Although most of the SFTs usually show clinical inertia, malignant solitary fibrous tumors can be primary or transformed/dedifferentiated at a high level in the process of recurrence or metastasis. This case was initially diagnosed as malignant solitary fibrous tumor.
The morphologic features of malignant solitary fibrous tumor may contain dense arrangement, evident atypia, increased mitotic figures, hemorrhage and necrosis, peripheral infiltration, recurrence or metastasis. Because the prognosis of SFTs was not well predicted by histological grading, Demicco et al. [1.2] based on the study on the metastasis and survival rate of non central nervous system SFTs to evaluate the risk of metastasis and death according to the age of onset, tumor size, mitotic count and necrosis, which greatly enhanced the prediction for prognosis.

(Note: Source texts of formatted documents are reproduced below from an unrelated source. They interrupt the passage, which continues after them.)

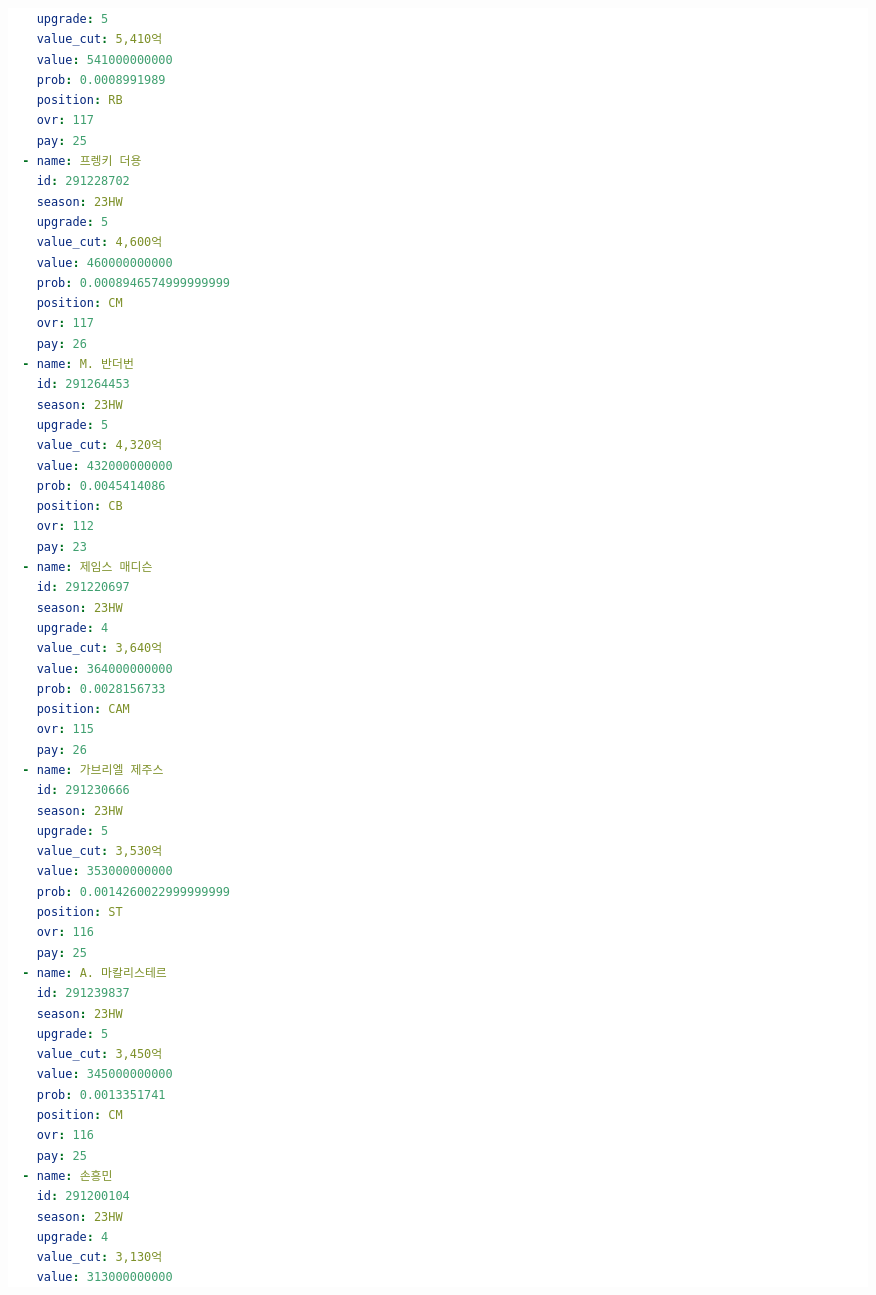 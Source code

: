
 ```yaml
    upgrade: 5
    value_cut: 5,410억
    value: 541000000000
    prob: 0.0008991989
    position: RB
    ovr: 117
    pay: 25
  - name: 프렝키 더용
    id: 291228702
    season: 23HW
    upgrade: 5
    value_cut: 4,600억
    value: 460000000000
    prob: 0.0008946574999999999
    position: CM
    ovr: 117
    pay: 26
  - name: M. 반더번
    id: 291264453
    season: 23HW
    upgrade: 5
    value_cut: 4,320억
    value: 432000000000
    prob: 0.0045414086
    position: CB
    ovr: 112
    pay: 23
  - name: 제임스 매디슨
    id: 291220697
    season: 23HW
    upgrade: 4
    value_cut: 3,640억
    value: 364000000000
    prob: 0.0028156733
    position: CAM
    ovr: 115
    pay: 26
  - name: 가브리엘 제주스
    id: 291230666
    season: 23HW
    upgrade: 5
    value_cut: 3,530억
    value: 353000000000
    prob: 0.0014260022999999999
    position: ST
    ovr: 116
    pay: 25
  - name: A. 마칼리스테르
    id: 291239837
    season: 23HW
    upgrade: 5
    value_cut: 3,450억
    value: 345000000000
    prob: 0.0013351741
    position: CM
    ovr: 116
    pay: 25
  - name: 손흥민
    id: 291200104
    season: 23HW
    upgrade: 4
    value_cut: 3,130억
    value: 313000000000
```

According to the method for risk stratification, Yuan et al. [3] explored 31 cases of retroperitoneal SFTs and revealed that patients in the high- or intermediate-risk group were prone to metastasis, requiring close follow-up and the Ki67 index ≥ 10% might be used as an important reference to judge the prognosis. In addition, considering the location of the tumor, there was a high risk of recurrence in the retroperitoneum [4], where metastasis could move into lung, liver or bone[3.5]. Ito et al [6] was the first time to report a case of primary retroperitoneal malignant solitary fibrous tumor with the paraaortic lymph node metastasis, although it belonged to non high-risk group. Only surgery was performed and the patient had remained free of recurrence for 2.5 years. Comparatively, our case was high-risk group, and the morphology of secondary recurrence became more dense and atypia than that of the previous. Furthermore, infiltrating liver and intestines, tumor thrombi in lymphatic vessels and multiple lymph node metastases might be tips of poor prognosis. Only two months after the latest operation, computed tomography examined out recurrence again during a shorter interval.

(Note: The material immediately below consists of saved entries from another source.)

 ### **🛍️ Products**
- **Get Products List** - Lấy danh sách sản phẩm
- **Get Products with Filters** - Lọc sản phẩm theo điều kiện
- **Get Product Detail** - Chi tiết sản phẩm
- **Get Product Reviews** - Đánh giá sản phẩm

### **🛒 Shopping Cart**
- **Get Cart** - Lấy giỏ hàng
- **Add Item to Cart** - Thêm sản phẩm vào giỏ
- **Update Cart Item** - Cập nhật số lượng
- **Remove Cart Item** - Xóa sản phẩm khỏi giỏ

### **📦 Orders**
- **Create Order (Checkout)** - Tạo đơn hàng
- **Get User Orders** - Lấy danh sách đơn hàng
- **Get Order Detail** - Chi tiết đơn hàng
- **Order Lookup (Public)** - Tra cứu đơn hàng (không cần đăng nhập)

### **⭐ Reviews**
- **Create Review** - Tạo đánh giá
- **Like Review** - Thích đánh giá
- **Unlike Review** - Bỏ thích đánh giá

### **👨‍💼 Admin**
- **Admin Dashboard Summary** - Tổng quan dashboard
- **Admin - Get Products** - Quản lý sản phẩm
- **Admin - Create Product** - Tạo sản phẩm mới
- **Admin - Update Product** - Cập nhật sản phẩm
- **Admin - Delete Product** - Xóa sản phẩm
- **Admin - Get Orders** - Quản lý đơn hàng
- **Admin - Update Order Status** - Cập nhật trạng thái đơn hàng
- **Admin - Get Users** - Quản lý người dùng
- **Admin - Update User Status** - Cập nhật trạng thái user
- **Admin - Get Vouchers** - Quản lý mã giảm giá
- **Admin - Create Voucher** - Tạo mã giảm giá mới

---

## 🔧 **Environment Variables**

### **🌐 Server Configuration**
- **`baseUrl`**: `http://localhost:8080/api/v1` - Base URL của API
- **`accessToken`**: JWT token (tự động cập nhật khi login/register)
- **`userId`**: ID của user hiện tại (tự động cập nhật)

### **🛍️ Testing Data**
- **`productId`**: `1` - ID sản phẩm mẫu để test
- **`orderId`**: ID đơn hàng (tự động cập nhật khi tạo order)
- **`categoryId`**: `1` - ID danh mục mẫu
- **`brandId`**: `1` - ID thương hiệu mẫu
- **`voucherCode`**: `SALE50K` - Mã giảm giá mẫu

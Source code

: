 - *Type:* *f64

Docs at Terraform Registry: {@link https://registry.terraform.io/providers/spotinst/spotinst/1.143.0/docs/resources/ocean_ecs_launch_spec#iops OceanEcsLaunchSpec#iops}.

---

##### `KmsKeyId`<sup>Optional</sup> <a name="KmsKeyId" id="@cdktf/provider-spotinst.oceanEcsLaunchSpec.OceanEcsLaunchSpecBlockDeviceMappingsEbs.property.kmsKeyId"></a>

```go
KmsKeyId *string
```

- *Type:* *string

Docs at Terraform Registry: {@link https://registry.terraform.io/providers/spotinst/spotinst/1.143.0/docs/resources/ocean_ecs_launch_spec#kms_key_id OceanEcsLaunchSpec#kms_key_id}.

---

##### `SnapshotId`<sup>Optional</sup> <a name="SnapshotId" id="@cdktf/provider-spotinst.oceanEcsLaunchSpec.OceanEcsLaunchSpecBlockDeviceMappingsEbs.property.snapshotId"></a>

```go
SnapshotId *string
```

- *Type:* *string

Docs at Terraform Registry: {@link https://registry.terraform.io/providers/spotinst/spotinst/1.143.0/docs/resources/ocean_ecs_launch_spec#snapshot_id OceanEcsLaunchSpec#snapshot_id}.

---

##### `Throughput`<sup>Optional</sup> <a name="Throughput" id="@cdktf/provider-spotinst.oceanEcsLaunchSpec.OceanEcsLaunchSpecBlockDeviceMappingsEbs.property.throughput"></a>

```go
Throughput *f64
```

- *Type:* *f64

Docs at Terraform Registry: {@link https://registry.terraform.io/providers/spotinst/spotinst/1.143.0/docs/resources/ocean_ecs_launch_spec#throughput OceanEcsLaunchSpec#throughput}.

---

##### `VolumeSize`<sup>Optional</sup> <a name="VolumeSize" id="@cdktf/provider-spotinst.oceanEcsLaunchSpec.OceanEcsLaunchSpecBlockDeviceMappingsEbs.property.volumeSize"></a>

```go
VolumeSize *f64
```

The diagnosis of SFT should unite morphology and immunophenotypic markers, as well as differentiating from especially other mesenchymal tumors with spindle-shape cells. Immunohistochemically, SFTs generally express CD34, Bcl-2 and CD99, rarely for S-100, MDM2, desmin, SMA, myogenin, CD117 and DOG-1. Also, Gria2 and ALDH1 could be used as new markers of SFTs. In particular, the results of STAT6 test are of high value for SFT diagnosis. Because liposarcomas can partially express STAT6, the MDM2/CDK4 status must be evaluated by immunohistochemistry and/or molecular detection to exclude liposarcomas. Therefore, in our case the combined use of these antibodies is helpful to distinguish SFT from myogenic and neurogenic tumors, gastrointestinal stromal tumors, synovial sarcomas and liposarcomas [7].

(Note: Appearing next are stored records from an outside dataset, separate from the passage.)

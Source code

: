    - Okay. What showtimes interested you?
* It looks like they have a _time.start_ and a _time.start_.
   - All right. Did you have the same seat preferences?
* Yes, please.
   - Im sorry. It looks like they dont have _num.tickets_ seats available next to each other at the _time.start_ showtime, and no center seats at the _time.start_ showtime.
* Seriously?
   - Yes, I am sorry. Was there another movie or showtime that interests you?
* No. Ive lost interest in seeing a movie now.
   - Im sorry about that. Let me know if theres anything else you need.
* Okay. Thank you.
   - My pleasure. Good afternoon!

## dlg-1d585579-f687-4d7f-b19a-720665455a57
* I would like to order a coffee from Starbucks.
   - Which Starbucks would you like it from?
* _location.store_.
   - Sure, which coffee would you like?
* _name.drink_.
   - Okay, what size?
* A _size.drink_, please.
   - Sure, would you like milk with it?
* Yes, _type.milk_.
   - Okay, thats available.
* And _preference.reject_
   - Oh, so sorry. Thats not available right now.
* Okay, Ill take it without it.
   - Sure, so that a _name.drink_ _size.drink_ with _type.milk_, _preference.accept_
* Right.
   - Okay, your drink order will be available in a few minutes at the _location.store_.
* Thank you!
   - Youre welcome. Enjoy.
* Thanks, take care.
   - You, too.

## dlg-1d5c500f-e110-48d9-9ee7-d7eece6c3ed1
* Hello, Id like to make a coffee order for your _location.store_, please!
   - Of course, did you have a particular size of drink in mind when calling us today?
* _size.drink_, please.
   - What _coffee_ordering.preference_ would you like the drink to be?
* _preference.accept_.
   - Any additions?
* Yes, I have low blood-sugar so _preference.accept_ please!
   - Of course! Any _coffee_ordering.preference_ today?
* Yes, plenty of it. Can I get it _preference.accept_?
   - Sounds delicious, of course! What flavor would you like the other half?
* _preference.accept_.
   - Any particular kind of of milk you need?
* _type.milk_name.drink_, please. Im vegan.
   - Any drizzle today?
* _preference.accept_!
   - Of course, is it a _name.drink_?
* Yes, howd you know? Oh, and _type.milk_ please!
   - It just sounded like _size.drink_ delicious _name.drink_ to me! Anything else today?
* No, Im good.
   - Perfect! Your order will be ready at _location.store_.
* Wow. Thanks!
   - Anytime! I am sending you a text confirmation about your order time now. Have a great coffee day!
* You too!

Nab2‑STAT6 gene is fused into the driving mutation gene of SFT, so molecular detection of Nab2‑STAT6 fusion gene has high sensitivity and specificity for the diagnosis of SFTs [8]. Nonaka et al. [9] demonstrated for the first time that the down-regulation of Nab2‑STAT6 fusion gene at the transcriptional level was associated with malignant solitary fibrous tumor, which indicated that alert should be required for cases of loss of STAT6, whereas our case was STAT6 protein positive diffusely.
Besides the potential molecular mechanism of p53 mutation promoting SFT to malignancy [1.9.10], Ito et al. [6] also found Bcl-2 positive only in the hypocellular area, so Bcl-2 might be related to malignant transformation. However, of our patient p53 was wild-type and there was no significant regional difference in Bcl-2 expression.
The first choice for the treatment of retroperitoneal malignant solitary fibrous tumor is still surgery, but it is difficult to complete resection resulting in a very high recurrence rate. Up to now, there is no standardized treatment guidelines, no systematic and effective adjuvant radiotherapy, chemotherapy or targeted treatment. This case exhibit the course of disease can be as long as more than ten years, requiring careful follow-up, and multiple masses, infiltrative growth and lymphatic metastasis might indicate poor prognosis [11.12].